The Bulgarian startup ClaimCompass that helps air passengers receive their deserved compensation for delayed, canceled or overbooked flights has just raised $1.3M from ten investors. Excited to hear more about the future of the company, we meet CEO Tatyana Mitkova only to find out that “there’s nothing so interesting about this.” The market hasn’t changed a lot: still, only 7-8% of eligible passengers claim their compensations, the biggest competitor is still AirHelp, and small companies or one-man-shows are still trying to enter local markets, and ClaimCompass is not really planning to expand to new markets. The startup raised capital with a specific plan in mind – to scale what the company is already doing by growing the customer base, improving the technology, and expanding the team.
“But do you know what’s really exciting?” says Mitkova enthusiastically, “We raised most of the money from US investors, without even going to the US this time.” The CEO has spent the last five months fundraising and has managed to close deals with ten investors – several funds, and several business angels. She didn’t travel. There’s one single investor from Europe – a firm that sent a principal to visit the team in Sofia.
Utilizing the network
“We have a legal entity in the US that we use only for fundraising purposes.

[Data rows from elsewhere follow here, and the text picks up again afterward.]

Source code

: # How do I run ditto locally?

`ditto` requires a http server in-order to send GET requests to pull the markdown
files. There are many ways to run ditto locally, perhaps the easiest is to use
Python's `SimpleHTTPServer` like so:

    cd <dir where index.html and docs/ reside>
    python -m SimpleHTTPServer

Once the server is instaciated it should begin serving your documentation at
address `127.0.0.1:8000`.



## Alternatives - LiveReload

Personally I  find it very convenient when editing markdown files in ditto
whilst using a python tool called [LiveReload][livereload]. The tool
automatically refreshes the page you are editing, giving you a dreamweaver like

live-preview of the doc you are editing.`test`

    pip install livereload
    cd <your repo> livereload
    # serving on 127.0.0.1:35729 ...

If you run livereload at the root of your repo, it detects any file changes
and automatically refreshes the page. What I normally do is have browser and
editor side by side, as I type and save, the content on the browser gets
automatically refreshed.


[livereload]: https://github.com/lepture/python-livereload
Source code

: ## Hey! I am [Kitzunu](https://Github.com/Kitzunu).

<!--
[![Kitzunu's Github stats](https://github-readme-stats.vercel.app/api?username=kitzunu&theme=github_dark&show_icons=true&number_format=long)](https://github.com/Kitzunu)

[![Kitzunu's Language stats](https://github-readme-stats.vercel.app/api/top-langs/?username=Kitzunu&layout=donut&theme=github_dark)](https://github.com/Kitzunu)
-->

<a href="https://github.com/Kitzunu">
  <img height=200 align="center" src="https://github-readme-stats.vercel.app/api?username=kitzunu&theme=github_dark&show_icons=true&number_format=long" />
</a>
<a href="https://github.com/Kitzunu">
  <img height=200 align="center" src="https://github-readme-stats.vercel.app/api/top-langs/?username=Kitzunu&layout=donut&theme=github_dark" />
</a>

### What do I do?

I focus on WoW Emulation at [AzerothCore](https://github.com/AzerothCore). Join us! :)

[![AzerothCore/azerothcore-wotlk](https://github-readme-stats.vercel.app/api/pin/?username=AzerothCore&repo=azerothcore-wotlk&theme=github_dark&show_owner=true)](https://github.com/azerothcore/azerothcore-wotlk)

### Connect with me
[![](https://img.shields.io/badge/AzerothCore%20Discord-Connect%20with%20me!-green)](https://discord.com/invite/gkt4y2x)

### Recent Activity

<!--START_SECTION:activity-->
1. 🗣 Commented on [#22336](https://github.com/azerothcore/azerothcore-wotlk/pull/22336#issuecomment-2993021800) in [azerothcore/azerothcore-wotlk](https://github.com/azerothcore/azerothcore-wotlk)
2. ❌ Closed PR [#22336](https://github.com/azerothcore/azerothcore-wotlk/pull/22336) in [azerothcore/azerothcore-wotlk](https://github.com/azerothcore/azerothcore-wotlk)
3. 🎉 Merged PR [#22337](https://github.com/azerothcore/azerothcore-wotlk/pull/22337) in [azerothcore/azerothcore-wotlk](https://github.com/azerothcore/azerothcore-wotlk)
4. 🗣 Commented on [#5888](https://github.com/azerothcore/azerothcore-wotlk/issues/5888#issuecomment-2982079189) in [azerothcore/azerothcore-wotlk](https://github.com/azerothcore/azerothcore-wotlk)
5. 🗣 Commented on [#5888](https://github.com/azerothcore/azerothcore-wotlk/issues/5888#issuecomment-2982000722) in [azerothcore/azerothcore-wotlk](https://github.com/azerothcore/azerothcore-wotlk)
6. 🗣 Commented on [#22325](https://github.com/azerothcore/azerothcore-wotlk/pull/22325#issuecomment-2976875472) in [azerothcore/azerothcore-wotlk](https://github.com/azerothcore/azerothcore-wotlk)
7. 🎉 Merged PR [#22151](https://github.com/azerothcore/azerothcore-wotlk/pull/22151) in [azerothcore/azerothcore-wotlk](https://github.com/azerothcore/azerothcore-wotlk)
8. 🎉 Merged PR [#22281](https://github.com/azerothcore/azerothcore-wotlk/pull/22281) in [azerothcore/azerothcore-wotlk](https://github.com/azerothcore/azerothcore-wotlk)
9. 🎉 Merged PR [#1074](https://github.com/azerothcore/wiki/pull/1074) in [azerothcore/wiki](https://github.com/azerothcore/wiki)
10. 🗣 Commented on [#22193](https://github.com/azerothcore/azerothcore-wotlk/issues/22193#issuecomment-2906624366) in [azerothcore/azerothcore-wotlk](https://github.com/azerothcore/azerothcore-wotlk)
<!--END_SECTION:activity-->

We don’t have a single employee overseas, everything we raise comes to Bulgaria from where the whole team of 30 operates,” she tells us. The company in the US was registered back in 2017 when ClaimCompass went through the acceleration program of 500 Startups. They used the time in the accelerator to not only fine-tune their business (previously ClaimCompass was focused on Eastern Europe and exotic languages, but realized they needed to focus on Western Europe – ed.n.) but also to make the right connections.
When she started fundraising, Tatyana focused on prospecting VCs and angels that could be a good fit and reaching out to any mutual connections that could make a warm introduction. “We used the connections we made at 500 Startups and got intros from both our previous investors and other founders,” she says. “For this round, we managed to get cheques from investors in the USA, Canada, and Spain.”

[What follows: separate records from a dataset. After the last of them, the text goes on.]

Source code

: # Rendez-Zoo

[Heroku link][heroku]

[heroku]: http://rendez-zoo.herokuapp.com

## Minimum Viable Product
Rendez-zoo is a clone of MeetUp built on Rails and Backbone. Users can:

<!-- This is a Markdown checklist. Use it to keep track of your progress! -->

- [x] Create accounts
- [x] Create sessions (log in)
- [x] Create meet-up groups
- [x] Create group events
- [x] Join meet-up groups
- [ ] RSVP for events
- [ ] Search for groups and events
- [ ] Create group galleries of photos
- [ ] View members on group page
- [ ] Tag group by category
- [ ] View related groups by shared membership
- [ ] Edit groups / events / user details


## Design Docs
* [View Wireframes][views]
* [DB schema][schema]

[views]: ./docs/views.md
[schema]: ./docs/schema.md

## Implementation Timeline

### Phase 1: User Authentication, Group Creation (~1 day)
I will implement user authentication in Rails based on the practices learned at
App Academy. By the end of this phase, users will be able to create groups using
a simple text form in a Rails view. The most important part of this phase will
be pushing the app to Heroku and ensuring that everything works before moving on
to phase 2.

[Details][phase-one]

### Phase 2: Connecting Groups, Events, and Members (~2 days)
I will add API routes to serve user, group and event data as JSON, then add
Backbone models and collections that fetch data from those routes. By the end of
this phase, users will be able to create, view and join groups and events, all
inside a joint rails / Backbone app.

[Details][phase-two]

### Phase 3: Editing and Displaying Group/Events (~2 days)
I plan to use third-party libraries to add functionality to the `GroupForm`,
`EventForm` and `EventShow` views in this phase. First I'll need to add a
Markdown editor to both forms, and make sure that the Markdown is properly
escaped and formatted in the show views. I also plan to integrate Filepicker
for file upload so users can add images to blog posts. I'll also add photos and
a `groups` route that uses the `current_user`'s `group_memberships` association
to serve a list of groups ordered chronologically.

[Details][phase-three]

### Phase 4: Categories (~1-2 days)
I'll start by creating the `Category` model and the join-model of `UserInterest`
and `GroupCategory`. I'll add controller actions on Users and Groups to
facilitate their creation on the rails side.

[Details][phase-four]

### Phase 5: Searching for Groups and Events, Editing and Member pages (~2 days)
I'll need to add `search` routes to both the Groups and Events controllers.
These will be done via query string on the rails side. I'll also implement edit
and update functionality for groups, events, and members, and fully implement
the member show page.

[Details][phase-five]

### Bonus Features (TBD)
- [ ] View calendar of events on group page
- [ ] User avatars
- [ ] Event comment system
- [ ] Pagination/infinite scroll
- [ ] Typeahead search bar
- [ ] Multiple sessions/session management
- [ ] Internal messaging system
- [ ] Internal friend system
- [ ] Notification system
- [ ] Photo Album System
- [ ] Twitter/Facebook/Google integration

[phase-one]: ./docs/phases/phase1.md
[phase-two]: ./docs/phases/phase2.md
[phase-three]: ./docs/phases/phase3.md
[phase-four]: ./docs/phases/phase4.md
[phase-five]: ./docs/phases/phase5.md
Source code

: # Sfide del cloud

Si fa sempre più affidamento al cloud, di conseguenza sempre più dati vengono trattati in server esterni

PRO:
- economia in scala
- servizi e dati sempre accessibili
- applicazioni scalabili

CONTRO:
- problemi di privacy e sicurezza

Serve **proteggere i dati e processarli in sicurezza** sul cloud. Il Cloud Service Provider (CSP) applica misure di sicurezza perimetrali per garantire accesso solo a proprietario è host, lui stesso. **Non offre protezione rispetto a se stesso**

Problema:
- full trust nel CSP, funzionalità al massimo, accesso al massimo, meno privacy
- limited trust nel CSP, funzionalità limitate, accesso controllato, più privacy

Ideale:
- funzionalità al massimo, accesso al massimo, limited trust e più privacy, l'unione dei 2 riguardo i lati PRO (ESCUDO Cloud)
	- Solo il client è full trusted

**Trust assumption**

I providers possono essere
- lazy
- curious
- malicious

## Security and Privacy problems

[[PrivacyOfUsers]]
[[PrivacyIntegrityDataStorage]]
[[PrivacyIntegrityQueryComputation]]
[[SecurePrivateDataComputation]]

In 2017, ClaimCompass managed to raise a total of $475k from 500 Startups, Social Capital and Hustle Fund.
“One of the lessons we learned while raising this round was as follows: the investors that support you early on will probably grow and expand their network while your company prepares for the next round. All the connections they make and the next funds they raise can support your fundraising efforts. A lot of the warm introductions we got this round were the result of our existing investors’ efforts to expand their network or to raise money themselves,” adds Mitkova. “We didn’t do any cold outreach.”
Of course, it’s not only about who you know
“We did have to go through the normal due diligence processes,” Mitkova hurries up to assure us that it’s not only the contacts that make the magic happen. Founded in 2016, ClaimCompass was one of the first players, after AirHelp, on the market. Since then the company has managed to process over 150K claims. Unlike AirHelp and its around 700 employees, ClaimCompass uses a lot of automation to continue growing. Last year the company that takes a 25% share of each compensation registered a turnover of close to €600k, according to the commercial register.

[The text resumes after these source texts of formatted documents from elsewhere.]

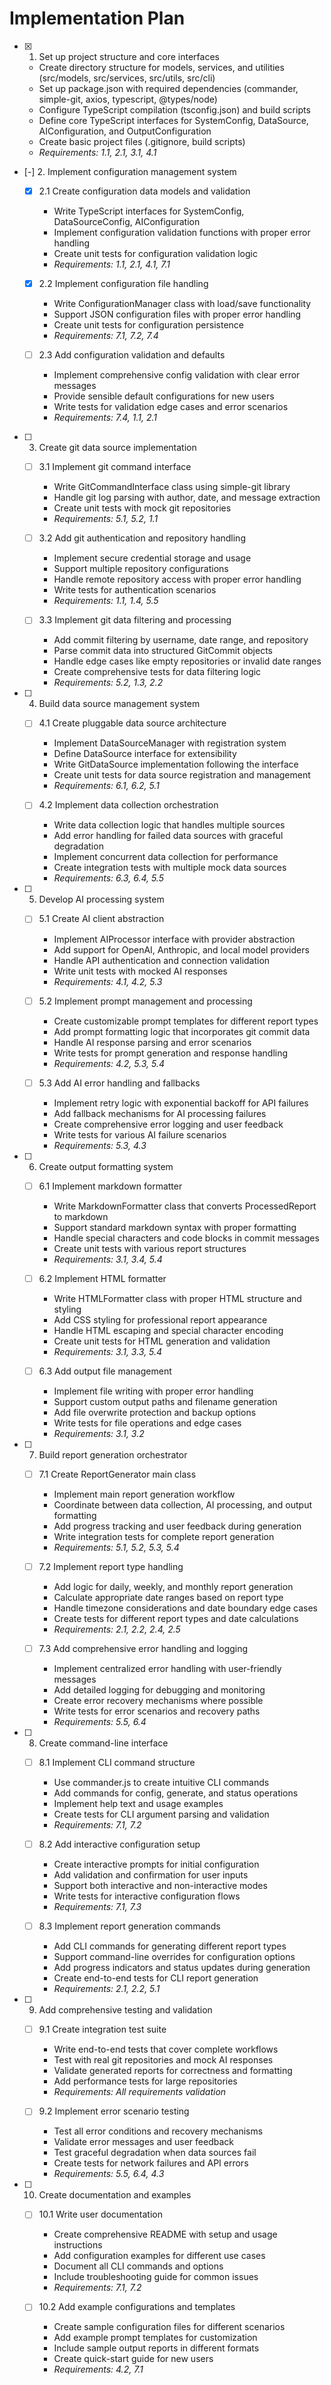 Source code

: # Implementation Plan

- [x] 1. Set up project structure and core interfaces

  - Create directory structure for models, services, and utilities (src/models, src/services, src/utils, src/cli)
  - Set up package.json with required dependencies (commander, simple-git, axios, typescript, @types/node)
  - Configure TypeScript compilation (tsconfig.json) and build scripts
  - Define core TypeScript interfaces for SystemConfig, DataSource, AIConfiguration, and OutputConfiguration
  - Create basic project files (.gitignore, build scripts)
  - _Requirements: 1.1, 2.1, 3.1, 4.1_

- [-] 2. Implement configuration management system



  - [x] 2.1 Create configuration data models and validation



    - Write TypeScript interfaces for SystemConfig, DataSourceConfig, AIConfiguration
    - Implement configuration validation functions with proper error handling
    - Create unit tests for configuration validation logic
    - _Requirements: 1.1, 2.1, 4.1, 7.1_

  - [x] 2.2 Implement configuration file handling


    - Write ConfigurationManager class with load/save functionality
    - Support JSON configuration files with proper error handling
    - Create unit tests for configuration persistence
    - _Requirements: 7.1, 7.2, 7.4_

  - [ ] 2.3 Add configuration validation and defaults


    - Implement comprehensive config validation with clear error messages
    - Provide sensible default configurations for new users
    - Write tests for validation edge cases and error scenarios
    - _Requirements: 7.4, 1.1, 2.1_

- [ ] 3. Create git data source implementation
  - [ ] 3.1 Implement git command interface
    - Write GitCommandInterface class using simple-git library
    - Handle git log parsing with author, date, and message extraction
    - Create unit tests with mock git repositories
    - _Requirements: 5.1, 5.2, 1.1_

  - [ ] 3.2 Add git authentication and repository handling
    - Implement secure credential storage and usage
    - Support multiple repository configurations
    - Handle remote repository access with proper error handling
    - Write tests for authentication scenarios
    - _Requirements: 1.1, 1.4, 5.5_

  - [ ] 3.3 Implement git data filtering and processing
    - Add commit filtering by username, date range, and repository
    - Parse commit data into structured GitCommit objects
    - Handle edge cases like empty repositories or invalid date ranges
    - Create comprehensive tests for data filtering logic
    - _Requirements: 5.2, 1.3, 2.2_

- [ ] 4. Build data source management system
  - [ ] 4.1 Create pluggable data source architecture
    - Implement DataSourceManager with registration system
    - Define DataSource interface for extensibility
    - Write GitDataSource implementation following the interface
    - Create unit tests for data source registration and management
    - _Requirements: 6.1, 6.2, 5.1_

  - [ ] 4.2 Implement data collection orchestration
    - Write data collection logic that handles multiple sources
    - Add error handling for failed data sources with graceful degradation
    - Implement concurrent data collection for performance
    - Create integration tests with multiple mock data sources
    - _Requirements: 6.3, 6.4, 5.5_

- [ ] 5. Develop AI processing system
  - [ ] 5.1 Create AI client abstraction
    - Implement AIProcessor interface with provider abstraction
    - Add support for OpenAI, Anthropic, and local model providers
    - Handle API authentication and connection validation
    - Write unit tests with mocked AI responses
    - _Requirements: 4.1, 4.2, 5.3_

  - [ ] 5.2 Implement prompt management and processing
    - Create customizable prompt templates for different report types
    - Add prompt formatting logic that incorporates git commit data
    - Handle AI response parsing and error scenarios
    - Write tests for prompt generation and response handling
    - _Requirements: 4.2, 5.3, 5.4_

  - [ ] 5.3 Add AI error handling and fallbacks
    - Implement retry logic with exponential backoff for API failures
    - Add fallback mechanisms for AI processing failures
    - Create comprehensive error logging and user feedback
    - Write tests for various AI failure scenarios
    - _Requirements: 5.3, 4.3_

- [ ] 6. Create output formatting system
  - [ ] 6.1 Implement markdown formatter
    - Write MarkdownFormatter class that converts ProcessedReport to markdown
    - Support standard markdown syntax with proper formatting
    - Handle special characters and code blocks in commit messages
    - Create unit tests with various report structures
    - _Requirements: 3.1, 3.4, 5.4_

  - [ ] 6.2 Implement HTML formatter
    - Write HTMLFormatter class with proper HTML structure and styling
    - Add CSS styling for professional report appearance
    - Handle HTML escaping and special character encoding
    - Create unit tests for HTML generation and validation
    - _Requirements: 3.1, 3.3, 5.4_

  - [ ] 6.3 Add output file management
    - Implement file writing with proper error handling
    - Support custom output paths and filename generation
    - Add file overwrite protection and backup options
    - Write tests for file operations and edge cases
    - _Requirements: 3.1, 3.2_

- [ ] 7. Build report generation orchestrator
  - [ ] 7.1 Create ReportGenerator main class
    - Implement main report generation workflow
    - Coordinate between data collection, AI processing, and output formatting
    - Add progress tracking and user feedback during generation
    - Write integration tests for complete report generation
    - _Requirements: 5.1, 5.2, 5.3, 5.4_

  - [ ] 7.2 Implement report type handling
    - Add logic for daily, weekly, and monthly report generation
    - Calculate appropriate date ranges based on report type
    - Handle timezone considerations and date boundary edge cases
    - Create tests for different report types and date calculations
    - _Requirements: 2.1, 2.2, 2.4, 2.5_

  - [ ] 7.3 Add comprehensive error handling and logging
    - Implement centralized error handling with user-friendly messages
    - Add detailed logging for debugging and monitoring
    - Create error recovery mechanisms where possible
    - Write tests for error scenarios and recovery paths
    - _Requirements: 5.5, 6.4_

- [ ] 8. Create command-line interface
  - [ ] 8.1 Implement CLI command structure
    - Use commander.js to create intuitive CLI commands
    - Add commands for config, generate, and status operations
    - Implement help text and usage examples
    - Create tests for CLI argument parsing and validation
    - _Requirements: 7.1, 7.2_

  - [ ] 8.2 Add interactive configuration setup
    - Create interactive prompts for initial configuration
    - Add validation and confirmation for user inputs
    - Support both interactive and non-interactive modes
    - Write tests for interactive configuration flows
    - _Requirements: 7.1, 7.3_

  - [ ] 8.3 Implement report generation commands
    - Add CLI commands for generating different report types
    - Support command-line overrides for configuration options
    - Add progress indicators and status updates during generation
    - Create end-to-end tests for CLI report generation
    - _Requirements: 2.1, 2.2, 5.1_

- [ ] 9. Add comprehensive testing and validation
  - [ ] 9.1 Create integration test suite
    - Write end-to-end tests that cover complete workflows
    - Test with real git repositories and mock AI responses
    - Validate generated reports for correctness and formatting
    - Add performance tests for large repositories
    - _Requirements: All requirements validation_

  - [ ] 9.2 Implement error scenario testing
    - Test all error conditions and recovery mechanisms
    - Validate error messages and user feedback
    - Test graceful degradation when data sources fail
    - Create tests for network failures and API errors
    - _Requirements: 5.5, 6.4, 4.3_

- [ ] 10. Create documentation and examples
  - [ ] 10.1 Write user documentation
    - Create comprehensive README with setup and usage instructions
    - Add configuration examples for different use cases
    - Document all CLI commands and options
    - Include troubleshooting guide for common issues
    - _Requirements: 7.1, 7.2_

  - [ ] 10.2 Add example configurations and templates
    - Create sample configuration files for different scenarios
    - Add example prompt templates for customization
    - Include sample output reports in different formats
    - Create quick-start guide for new users
    - _Requirements: 4.2, 7.1_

“From the consumer’s perspective, all companies in the space are offering the same service and value. The only way to catch a more significant market share is to make sure you reach your customers first, in the most efficient way. When deploying the investment, we will be thinking about optimizing our acquisition channels and claims processing operations,” she explains. Therefore, most of the fresh capital will flow into digital marketing. “Unlike the previous time, when we went fundraising with a lot of optimism, this time we knew what the challenges of the market are and where are the flaws of our business, and we communicated them openly to our investors.” This brought around 50 rejections, but also many new advisors and mentors.
“You cannot make it without a strong support network – of team members, mentors and investors,” Mitkova concludes. And adds, she’d be happy to share with anyone what she’s learned and to advise local founders how to get into one of the US accelerators, as this opens so many doors to grow the international business even from a small country like Bulgaria.
Trending Topics: We often hear that fundraising is a full-time job. What was it for you?
Tatyana Mitkova: The whole process took about 4-5 months: from creating our seed investment deck to closing the last cheque. Earlier this year, our investors from Hustle fund published an article detailing how many meetings it took for them to raise their fund – after reading the article, I got inspired to also track my time while fundraising. It was my number one priority, but it turns out it accounted for about 28% of my time – along with goal setting, one-on-one meetings, recruiting, and other tasks I had in this period.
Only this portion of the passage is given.